Rosy prospects of SA economy surprised us, Reserve Bank admits

Cape Town – South African Reserve Bank Deputy Governor Francois Groepe has told those attending the bank’s monetary policy forum in Cape Town that South Africa’s economy had brighter prospects than the bank had expected a year ago.

Groepe on Wednesday evening warned that while political changes brought stability which would benefit the economy, the global economic and political environment presented risks that could undermine recent gains.

Groepe said the bank was committed to keeping inflation as low as possible to create the most conducive environment for household spending and consumption.

“SA has been lagging behind in recovery from the global economic crisis. Despite this, growth in 2017 has produced surprises. Growth in the last quarter of 2017 surprised us with 1.3% for 2017. We were not the only ones surprised by the outcome compared with the forecast,” said Groepe.

He said the recent the tit-for-tat tariff decisions between China and the United States do not take place in an environment of pure isolation and could very well have an impact on South Africa if a trade war ensued between the two largest economies in the world.

READ: Trump's trade war could hit rand through oil price

“People have come to expect that the interest rate path we have published in the past is a strict commitment and that is what will always happen to the interest rate.

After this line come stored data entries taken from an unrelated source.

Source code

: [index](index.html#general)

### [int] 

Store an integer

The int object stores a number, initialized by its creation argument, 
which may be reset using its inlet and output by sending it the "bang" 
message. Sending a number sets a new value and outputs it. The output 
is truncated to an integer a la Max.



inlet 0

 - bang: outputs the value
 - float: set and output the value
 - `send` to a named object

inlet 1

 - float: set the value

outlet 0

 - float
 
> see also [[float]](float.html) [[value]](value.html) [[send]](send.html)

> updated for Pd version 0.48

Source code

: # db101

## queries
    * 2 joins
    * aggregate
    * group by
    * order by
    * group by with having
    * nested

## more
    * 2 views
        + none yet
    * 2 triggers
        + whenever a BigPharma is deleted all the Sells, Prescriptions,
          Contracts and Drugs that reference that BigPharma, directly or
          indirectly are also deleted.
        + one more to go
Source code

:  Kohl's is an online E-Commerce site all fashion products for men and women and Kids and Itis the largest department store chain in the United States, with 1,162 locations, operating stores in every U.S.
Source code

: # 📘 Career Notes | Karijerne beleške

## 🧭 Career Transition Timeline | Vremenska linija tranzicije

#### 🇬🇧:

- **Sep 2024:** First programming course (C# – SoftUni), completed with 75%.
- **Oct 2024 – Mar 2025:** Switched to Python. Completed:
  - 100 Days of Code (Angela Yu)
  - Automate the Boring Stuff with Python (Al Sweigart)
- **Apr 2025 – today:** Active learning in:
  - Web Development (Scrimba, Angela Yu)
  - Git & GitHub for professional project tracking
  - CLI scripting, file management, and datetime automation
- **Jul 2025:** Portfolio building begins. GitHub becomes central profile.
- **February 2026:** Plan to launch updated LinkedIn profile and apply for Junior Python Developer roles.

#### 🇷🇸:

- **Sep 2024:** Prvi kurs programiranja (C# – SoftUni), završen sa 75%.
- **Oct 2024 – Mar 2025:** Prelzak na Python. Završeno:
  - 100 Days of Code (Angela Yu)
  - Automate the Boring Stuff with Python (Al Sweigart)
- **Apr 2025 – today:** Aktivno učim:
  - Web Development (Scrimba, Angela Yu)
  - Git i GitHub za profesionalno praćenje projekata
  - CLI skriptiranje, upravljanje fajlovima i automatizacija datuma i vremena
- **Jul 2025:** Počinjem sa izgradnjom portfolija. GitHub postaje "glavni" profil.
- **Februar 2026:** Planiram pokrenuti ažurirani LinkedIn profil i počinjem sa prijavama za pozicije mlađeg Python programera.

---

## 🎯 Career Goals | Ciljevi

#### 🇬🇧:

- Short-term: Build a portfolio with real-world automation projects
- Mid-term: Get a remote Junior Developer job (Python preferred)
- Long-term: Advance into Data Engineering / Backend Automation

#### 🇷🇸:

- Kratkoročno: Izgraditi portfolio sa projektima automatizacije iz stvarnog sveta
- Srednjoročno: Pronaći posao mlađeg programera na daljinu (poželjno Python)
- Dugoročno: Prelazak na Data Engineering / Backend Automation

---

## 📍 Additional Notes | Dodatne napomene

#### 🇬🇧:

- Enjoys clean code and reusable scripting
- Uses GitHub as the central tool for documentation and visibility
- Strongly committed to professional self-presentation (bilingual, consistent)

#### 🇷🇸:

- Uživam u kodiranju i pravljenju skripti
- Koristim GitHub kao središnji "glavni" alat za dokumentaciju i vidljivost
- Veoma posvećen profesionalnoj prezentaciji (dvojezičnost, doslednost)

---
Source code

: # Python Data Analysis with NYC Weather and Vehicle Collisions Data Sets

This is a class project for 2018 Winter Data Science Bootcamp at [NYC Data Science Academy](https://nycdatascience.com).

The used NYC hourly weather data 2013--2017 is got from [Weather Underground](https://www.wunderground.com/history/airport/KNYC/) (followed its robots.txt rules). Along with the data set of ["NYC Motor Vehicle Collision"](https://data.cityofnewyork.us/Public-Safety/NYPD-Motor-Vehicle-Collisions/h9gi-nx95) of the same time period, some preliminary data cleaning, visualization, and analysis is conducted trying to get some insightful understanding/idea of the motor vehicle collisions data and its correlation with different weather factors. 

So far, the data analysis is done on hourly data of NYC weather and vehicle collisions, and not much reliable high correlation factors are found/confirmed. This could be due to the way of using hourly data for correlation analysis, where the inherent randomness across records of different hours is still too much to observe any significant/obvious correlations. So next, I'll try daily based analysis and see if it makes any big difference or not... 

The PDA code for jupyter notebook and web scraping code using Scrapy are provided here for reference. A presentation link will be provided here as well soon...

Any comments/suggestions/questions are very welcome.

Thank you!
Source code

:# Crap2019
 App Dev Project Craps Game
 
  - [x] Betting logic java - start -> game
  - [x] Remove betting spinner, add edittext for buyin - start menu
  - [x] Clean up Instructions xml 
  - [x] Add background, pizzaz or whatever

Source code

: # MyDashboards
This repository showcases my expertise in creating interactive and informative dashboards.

We sign off on assumptions from the MPC meetings and that is what we release,” he said.

Theresa Alton of the Reserve Bank research department said the Reserve Bank received news of this better-than-expected forecast with caution. Household consumption growth increased by 2% which can be attributed to higher real wages. Household debt is decreasing and has reached levels last seen in 2006, she said.

“We don’t expect current growth to continue in the forcast period. It’s still a mediocre outcome. What we factored in is that confidence is expected to return from highly depressed levels. We expect confidence to boost investment levels,” said Alton.

Alton said the Reserve Bank was adjusting its inflation expectations to lower inflation as they had long been stuck at the top end of the target range.

With regards to the VAT, she said they had calculated that in the 12 months following the VAT increase there may be 6 percentage points added to the inflation rate.

"Despite the increase in the VAT rate we still expect inflation to be lower than expected,” she said.